- Problem -
Repeat the span of the entries below that starts at the line with "- 😄 Pronouns: me/us" and ends at the line with "The App is called", nothing more. Skip the pictures.

- Records to use -
################
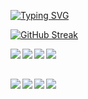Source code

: [![Typing SVG](https://readme-typing-svg.demolab.com?font=Fira+Code&weight=100&size=45&duration=4000&pause=500&color=5A9C75&center=true&vCenter=true&random=false&width=480&lines=Hazem+KATAIE;Software+Engineer)](https://git.io/typing-svg)

[![GitHub Streak](https://streak-stats.demolab.com?user=hazemkataie&theme=merko&date_format=j%20M%5B%20Y%5D)](https://git.io/streak-stats)

<img align="left" src="https://img.shields.io/badge/javascript-%23323330.svg?style=for-the-badge&logo=javascript&logoColor=%23F7DF1E"/>
<img align="left" src="https://img.shields.io/badge/html5-%23E34F26.svg?style=for-the-badge&logo=html5&logoColor=white"/>
<img align="left" src="https://img.shields.io/badge/css3-%231572B6.svg?style=for-the-badge&logo=css3&logoColor=white"/>
<img align="left" src="https://img.shields.io/badge/bootstrap-%23563D7C.svg?style=for-the-badge&logo=bootstrap&logoColor=white"/> <br />
 <br />
 
<img align="left" src="https://img.shields.io/badge/TypeScript-007ACC?style=for-the-badge&logo=typescript&logoColor=white"/><img align="left" src="https://img.shields.io/badge/Node.js-43853D?style=for-the-badge&logo=node.js&logoColor=white"/>
<img align="left" src="https://img.shields.io/badge/MongoDB-4EA94B?style=for-the-badge&logo=mongodb&logoColor=white"/>
<img align="left" src="https://img.shields.io/badge/PHP-777BB4?style=for-the-badge&logo=php&logoColor=white"/>
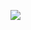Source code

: ![](https://github-readme-stats.vercel.app/api?username=albogdano&show_icons=true&locale=en&title_color=26a641&icon_color=26a641&text_color=CECECE&bg_color=222222&count_private=true)

<!--
**This** is my ✨ _special_ ✨ repository

- 🔭 I’m currently working on: my tamper
- 🌱 I’m currently learning: parenting
- 👯 I’m looking to collaborate on: your lego build
- 🤔 I’m looking for help with: my mental health
- 💬 Ask me about: politics
- 📫 How to reach me: try email
- 😄 Pronouns: me/us
- ⚡ Fun fact: I ain't fun
-->
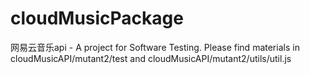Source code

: # cloudMusicPackage
网易云音乐api - A project for Software Testing.
Please find materials in cloudMusicAPI/mutant2/test and cloudMusicAPI/mutant2/utils/util.js
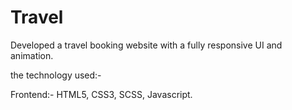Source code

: # Travel
Developed a travel booking website with a fully responsive UI and animation.

the technology used:-

Frontend:- HTML5, CSS3, SCSS, Javascript.

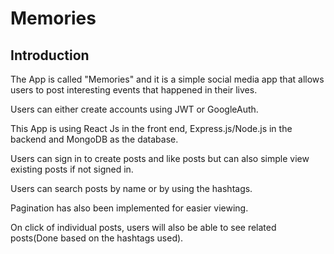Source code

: # Memories

## Introduction

The App is called "Memories" and it is a simple social media app that allows users to post interesting events that happened in their lives. 

Users can either create accounts using JWT or GoogleAuth.

This App is using React Js in the front end, Express.js/Node.js in the backend and MongoDB as the database.

Users can sign in to create posts and like posts but can also simple view existing posts if not signed in.

Users can search posts by name or by using the hashtags.

Pagination has also been implemented for easier viewing.

On click of individual posts, users will also be able to see related posts(Done based on the hashtags used).
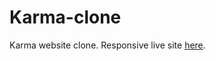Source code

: # Karma-clone

Karma website clone. Responsive live site <a href="https://ervinkleitz.github.io/Karma-clone">here</a>.
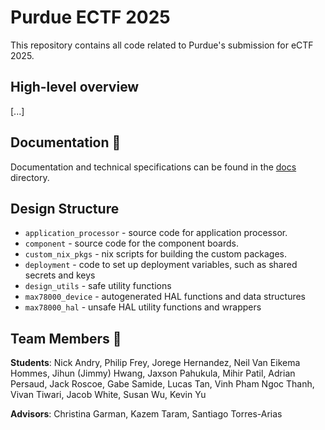 # Purdue ECTF 2025
This repository contains all code related to Purdue's submission for eCTF 2025.

## High-level overview
[...]

<!-- TODO: update this -->

## Documentation 📖
Documentation and technical specifications can be found in the [docs](docs) directory.

## Design Structure
 - `application_processor` - source code for application processor.  
 - `component` - source code for the component boards.  
 - `custom_nix_pkgs` - nix scripts for building the custom packages.  
 - `deployment` - code to set up deployment variables, such as shared secrets and keys  
 - `design_utils` - safe utility functions
 - `max78000_device` - autogenerated HAL functions and data structures
 - `max78000_hal` - unsafe HAL utility functions and wrappers

## Team Members 👥
**Students**: Nick Andry, Philip Frey, Jorege Hernandez, Neil Van Eikema Hommes, Jihun (Jimmy) Hwang, Jaxson Pahukula, Mihir Patil,
Adrian Persaud, Jack Roscoe, Gabe Samide, Lucas Tan, Vinh Pham Ngoc Thanh, Vivan Tiwari, Jacob White, Susan Wu, Kevin Yu

**Advisors**: Christina Garman, Kazem Taram, Santiago Torres-Arias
################
- Task solution -
- 😄 Pronouns: me/us
- ⚡ Fun fact: I ain't fun
-->
Source code

: # cloudMusicPackage
网易云音乐api - A project for Software Testing.
Please find materials in cloudMusicAPI/mutant2/test and cloudMusicAPI/mutant2/utils/util.js
Source code

: # Travel
Developed a travel booking website with a fully responsive UI and animation.

the technology used:-

Frontend:- HTML5, CSS3, SCSS, Javascript.

Source code

: # Memories

## Introduction

The App is called "Memories" and it is a simple social media app that allows users to post interesting events that happened in their lives. 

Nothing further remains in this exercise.